The chaos unraveled outside the men’s shelter at 455 Jefferson St. in Bushwick, eyewitnesses said, as police moved in on the vehicles many migrants use for delivery work in a targeted raid of a kind that activists say has become much more frequent

Hundreds of men at the shelter are facing eviction at the end of the month when their 60-day warnings expire, THE CITY previously reported. 

As men tried to move their mopeds, officers began shoving migrants to the ground, and welding stun guns at the increasingly agitated crowd. 

Stun guns can be heard in a video obtained by THE CITY, and several migrants said they saw police use the device on one man. 

YouTube video

Police arrested six people, an NYPD spokesperson confirmed, charging them with obstructing governmental administration, resisting arrest, disorderly conduct and other charges. Three of the men were also charged with assaulting a police officer, the spokesperson said.

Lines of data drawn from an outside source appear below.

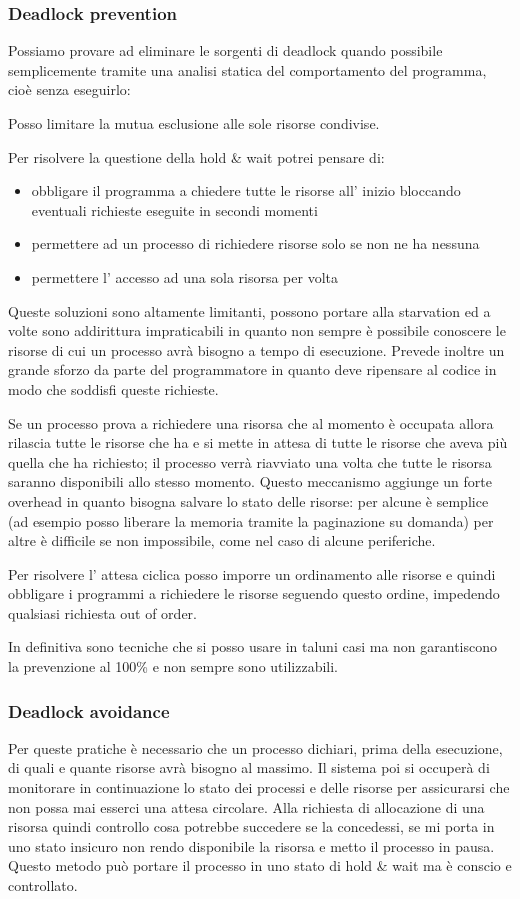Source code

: \subsubsection{Deadlock prevention}
Possiamo provare ad eliminare le sorgenti di deadlock quando possibile semplicemente tramite una analisi statica del comportamento del programma, cioè senza eseguirlo:

Posso limitare la mutua esclusione alle sole risorse condivise.

Per risolvere la questione della hold \& wait potrei pensare di:
\begin{itemize}
    \item obbligare il programma a chiedere tutte le risorse all' inizio bloccando eventuali richieste eseguite in secondi momenti
    \item permettere ad un processo di richiedere risorse solo se non ne ha nessuna
    \item permettere l' accesso ad una sola risorsa per volta
\end{itemize}
Queste soluzioni sono altamente limitanti, possono portare alla starvation ed a volte sono addirittura impraticabili in quanto non sempre è possibile conoscere le risorse di cui un processo avrà bisogno a tempo di esecuzione.
Prevede inoltre un grande sforzo da parte del programmatore in quanto deve ripensare al codice in modo che soddisfi queste richieste.

Se un processo prova a richiedere una risorsa che al momento è occupata allora rilascia tutte le risorse che ha e si mette in attesa di tutte le risorse che aveva più quella che ha richiesto; il processo verrà riavviato una volta che tutte le risorsa saranno disponibili allo stesso momento.
Questo meccanismo aggiunge un forte overhead in quanto bisogna salvare lo stato delle risorse: per alcune è semplice (ad esempio posso liberare la memoria tramite la paginazione su domanda) per altre è difficile se non impossibile, come nel caso di alcune periferiche.

Per risolvere l' attesa ciclica posso imporre un ordinamento alle risorse e quindi obbligare i programmi a richiedere le risorse seguendo questo ordine, impedendo qualsiasi richiesta out of order.

In definitiva sono tecniche che si posso usare in taluni casi ma non garantiscono la prevenzione al 100\% e non sempre sono utilizzabili.

\subsubsection{Deadlock avoidance}
Per queste pratiche è necessario che un processo dichiari, prima della esecuzione, di quali e quante risorse avrà bisogno al massimo.
Il sistema poi si occuperà di monitorare in continuazione lo stato dei processi e delle risorse per assicurarsi che non possa mai esserci una attesa circolare.
Alla richiesta di allocazione di una risorsa quindi controllo cosa potrebbe succedere se la concedessi, se mi porta in uno stato insicuro non rendo disponibile la risorsa e metto il processo in pausa.
Questo metodo può portare il processo in uno stato di hold \& wait ma è conscio e controllato.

Sixteen unregistered mopeds were seized at the scene and two officers suffered minor injuries in the confrontation, the spokesperson said. 

Anderson Aragon, 28, said he saw officers punching men, and shoving another to the ground when he asked them about his moped. 

“They grabbed them, they threw him on the ground like an animal,” Aragon said in Spanish. “[An officer had his] knee on his neck, and his head on the ground.”

‘How Will We Live?’

A spokesperson for Eric Adams didn’t immediately return a request for comment on the arrests, which came after the mayor delivered his starkest comments yet on the ongoing arrival of migrants in New York City to a crowd of Upper West Siders at a town hall. More than 59,700 migrants were in city care through Sunday, with more than 112,000 people in shelters overall, city officials said.  

“This issue will destroy New York City,” Adams said on Wednesday evening. “The city we knew, we’re about to lose.”

The remarks, and the raid, came after the mayor hosted a rally last week calling on the federal government to expedite work authorization, with Adams declaring the federal government should “give them the opportunity to contribute to our society.”

Bushwick Councilmember Jen Gutiérrez slammed Thursday’s raid, and called out the mayor’s seemingly conflicting positions.

“This mayor can’t have it both ways, saying ‘we care about you and want you to thrive’ while at the same time targeting migrant shelters in this way,” Gutiérrez said, adding that city resources would be better spent helping migrants register their vehicles, than violently confiscating them repeatedly, hampering their ability to save money and move out of city shelters. 

Dozens of mopeds were parked outside a migrant shelter on Hall Street in Brooklyn. Credit: Ben Fractenberg/THE CITY

The mopeds are often a means for men in migrant shelters to earn money as food delivery drivers, even without legal authorization to work. While migrants are eligible for licenses under New York’s Green Light Law, many are unaware of how to go through the proper protocol, advocates say. 

“He is fully aware of the role informal jobs play in helping these folks get on their feet,” Gutiérrez said of Adams, while noting that the raid came after community complaints about the mopeds.

Several hundred men staying at the 455 Jefferson Street shelter are also facing eviction from the shelter having received 60-day notices to vacate by the end of September. Many of them had previously told THE CITY they were pinching pennies ahead of their eviction, trying to save up funds to be able to move out of the shelter. 

“If we don’t work, how will we live, every one of us has families,” Yoandri Barona, 32, said in Spanish hours after Thursday’s moped confiscations. 

He said he understood why some of the migrants had tried to hang on to their bikes even as police tried to cart them away.

“It’s your source of work, your family, your food,” Barona said in Spanish. “How would you react?”